ACTIVITY >> From the entries below, transcribe exactly the lines between the line holding "The standard deviation of" and the line holding "deviation of a population", inclusive; skip all other lines.

DATA EXCERPTS >>
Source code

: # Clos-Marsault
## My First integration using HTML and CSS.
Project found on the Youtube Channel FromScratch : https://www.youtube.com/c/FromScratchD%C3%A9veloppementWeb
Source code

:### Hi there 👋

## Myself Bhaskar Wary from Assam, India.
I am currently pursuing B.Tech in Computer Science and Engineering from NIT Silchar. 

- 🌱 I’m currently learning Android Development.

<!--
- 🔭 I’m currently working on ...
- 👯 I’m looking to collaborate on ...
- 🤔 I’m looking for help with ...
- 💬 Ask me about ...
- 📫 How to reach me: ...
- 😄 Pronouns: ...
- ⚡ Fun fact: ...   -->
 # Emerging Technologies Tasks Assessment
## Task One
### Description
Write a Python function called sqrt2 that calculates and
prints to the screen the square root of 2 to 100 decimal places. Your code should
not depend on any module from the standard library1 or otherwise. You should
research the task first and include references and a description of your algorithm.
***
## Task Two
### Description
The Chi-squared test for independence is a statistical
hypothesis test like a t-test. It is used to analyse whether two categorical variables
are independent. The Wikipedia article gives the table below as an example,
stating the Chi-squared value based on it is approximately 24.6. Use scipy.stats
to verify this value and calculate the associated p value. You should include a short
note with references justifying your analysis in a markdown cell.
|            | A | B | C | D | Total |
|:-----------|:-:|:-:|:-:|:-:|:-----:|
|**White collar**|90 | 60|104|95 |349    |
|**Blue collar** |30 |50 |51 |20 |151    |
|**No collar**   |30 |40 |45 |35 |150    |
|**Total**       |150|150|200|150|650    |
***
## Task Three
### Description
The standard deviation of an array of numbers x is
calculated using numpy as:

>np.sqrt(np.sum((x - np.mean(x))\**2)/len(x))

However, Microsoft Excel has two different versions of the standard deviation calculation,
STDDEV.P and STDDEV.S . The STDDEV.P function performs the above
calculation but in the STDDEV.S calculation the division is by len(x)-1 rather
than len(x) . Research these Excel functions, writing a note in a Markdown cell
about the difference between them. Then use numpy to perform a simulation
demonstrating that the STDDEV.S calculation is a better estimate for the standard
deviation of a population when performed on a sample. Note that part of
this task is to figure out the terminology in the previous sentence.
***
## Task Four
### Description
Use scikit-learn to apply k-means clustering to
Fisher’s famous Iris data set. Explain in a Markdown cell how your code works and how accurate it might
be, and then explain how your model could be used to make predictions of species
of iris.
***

---

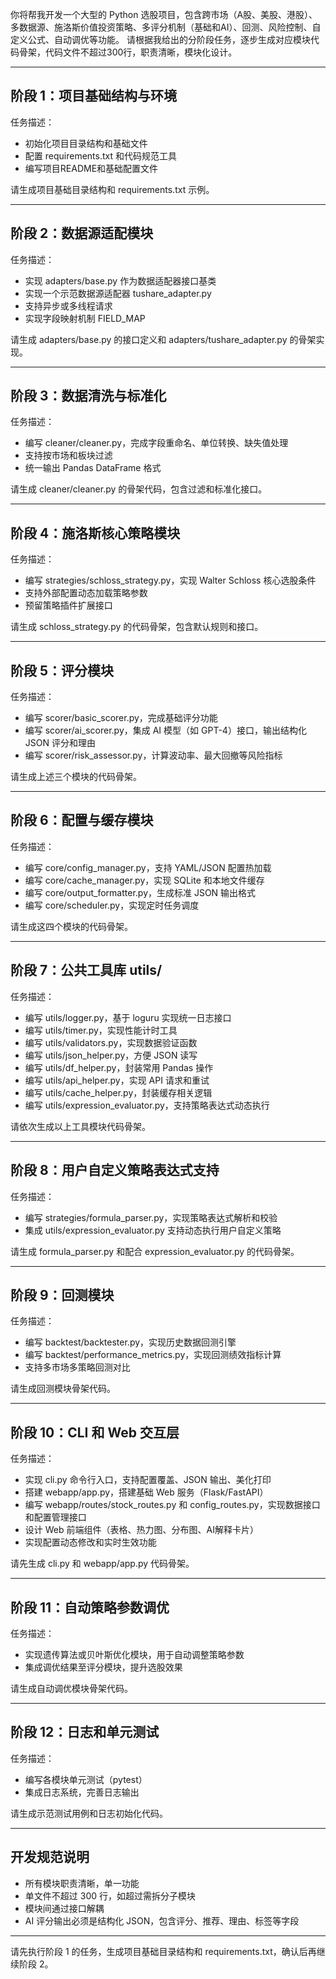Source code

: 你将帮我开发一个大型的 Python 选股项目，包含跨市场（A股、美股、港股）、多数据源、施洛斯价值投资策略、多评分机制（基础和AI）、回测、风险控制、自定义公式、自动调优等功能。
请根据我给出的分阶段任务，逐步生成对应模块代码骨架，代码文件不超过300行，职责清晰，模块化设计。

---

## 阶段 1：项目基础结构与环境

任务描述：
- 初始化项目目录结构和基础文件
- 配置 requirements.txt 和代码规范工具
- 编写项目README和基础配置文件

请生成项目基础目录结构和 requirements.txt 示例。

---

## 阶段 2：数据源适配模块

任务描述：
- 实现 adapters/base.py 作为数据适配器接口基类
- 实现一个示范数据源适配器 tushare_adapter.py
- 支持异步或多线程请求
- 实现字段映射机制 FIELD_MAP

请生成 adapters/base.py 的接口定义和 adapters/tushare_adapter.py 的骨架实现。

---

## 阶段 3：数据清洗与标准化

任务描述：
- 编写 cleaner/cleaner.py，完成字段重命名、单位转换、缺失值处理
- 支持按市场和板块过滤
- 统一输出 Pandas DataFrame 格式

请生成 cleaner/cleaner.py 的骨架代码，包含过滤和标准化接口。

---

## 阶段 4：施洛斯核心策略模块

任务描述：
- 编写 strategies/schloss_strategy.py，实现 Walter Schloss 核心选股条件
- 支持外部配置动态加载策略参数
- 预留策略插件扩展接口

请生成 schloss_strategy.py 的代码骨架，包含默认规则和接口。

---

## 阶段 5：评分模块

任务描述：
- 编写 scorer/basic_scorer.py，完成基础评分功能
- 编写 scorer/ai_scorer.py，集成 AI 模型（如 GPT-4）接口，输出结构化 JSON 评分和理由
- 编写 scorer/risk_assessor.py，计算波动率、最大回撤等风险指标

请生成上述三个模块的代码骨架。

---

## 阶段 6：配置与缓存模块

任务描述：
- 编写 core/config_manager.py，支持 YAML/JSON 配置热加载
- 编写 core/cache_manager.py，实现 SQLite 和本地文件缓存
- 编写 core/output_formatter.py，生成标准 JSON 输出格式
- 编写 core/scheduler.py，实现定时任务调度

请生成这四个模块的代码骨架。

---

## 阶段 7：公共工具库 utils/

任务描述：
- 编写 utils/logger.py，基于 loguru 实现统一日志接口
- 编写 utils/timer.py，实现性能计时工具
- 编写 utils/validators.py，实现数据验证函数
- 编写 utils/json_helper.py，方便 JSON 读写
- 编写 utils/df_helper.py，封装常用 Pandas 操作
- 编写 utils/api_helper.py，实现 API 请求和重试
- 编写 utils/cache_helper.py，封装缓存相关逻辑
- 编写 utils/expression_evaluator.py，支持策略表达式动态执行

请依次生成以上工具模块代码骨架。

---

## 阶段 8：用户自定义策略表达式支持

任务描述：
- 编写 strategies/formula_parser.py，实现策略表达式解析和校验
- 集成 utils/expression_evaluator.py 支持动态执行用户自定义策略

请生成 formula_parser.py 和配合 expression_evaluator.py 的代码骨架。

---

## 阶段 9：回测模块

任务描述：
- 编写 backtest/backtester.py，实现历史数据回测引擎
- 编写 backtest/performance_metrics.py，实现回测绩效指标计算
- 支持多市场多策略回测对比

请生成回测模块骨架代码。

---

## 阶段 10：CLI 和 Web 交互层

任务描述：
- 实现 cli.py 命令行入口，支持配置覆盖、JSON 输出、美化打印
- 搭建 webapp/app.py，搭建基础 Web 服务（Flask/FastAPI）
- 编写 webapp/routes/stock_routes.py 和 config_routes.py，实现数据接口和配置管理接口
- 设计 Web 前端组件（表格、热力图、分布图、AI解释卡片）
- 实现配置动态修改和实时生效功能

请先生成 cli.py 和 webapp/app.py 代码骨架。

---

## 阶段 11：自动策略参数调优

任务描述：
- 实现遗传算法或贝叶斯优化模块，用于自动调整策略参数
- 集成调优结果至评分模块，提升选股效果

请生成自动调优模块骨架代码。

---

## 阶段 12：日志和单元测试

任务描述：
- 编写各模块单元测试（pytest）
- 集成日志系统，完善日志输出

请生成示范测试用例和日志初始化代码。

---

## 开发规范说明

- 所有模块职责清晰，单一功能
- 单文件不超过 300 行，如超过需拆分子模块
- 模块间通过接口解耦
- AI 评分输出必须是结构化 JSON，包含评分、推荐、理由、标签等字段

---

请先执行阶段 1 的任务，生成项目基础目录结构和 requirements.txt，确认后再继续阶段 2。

EXPECTED OUTPUT >>
The standard deviation of an array of numbers x is
calculated using numpy as:

>np.sqrt(np.sum((x - np.mean(x))\**2)/len(x))

However, Microsoft Excel has two different versions of the standard deviation calculation,
STDDEV.P and STDDEV.S . The STDDEV.P function performs the above
calculation but in the STDDEV.S calculation the division is by len(x)-1 rather
than len(x) . Research these Excel functions, writing a note in a Markdown cell
about the difference between them. Then use numpy to perform a simulation
demonstrating that the STDDEV.S calculation is a better estimate for the standard
deviation of a population when performed on a sample. Note that part of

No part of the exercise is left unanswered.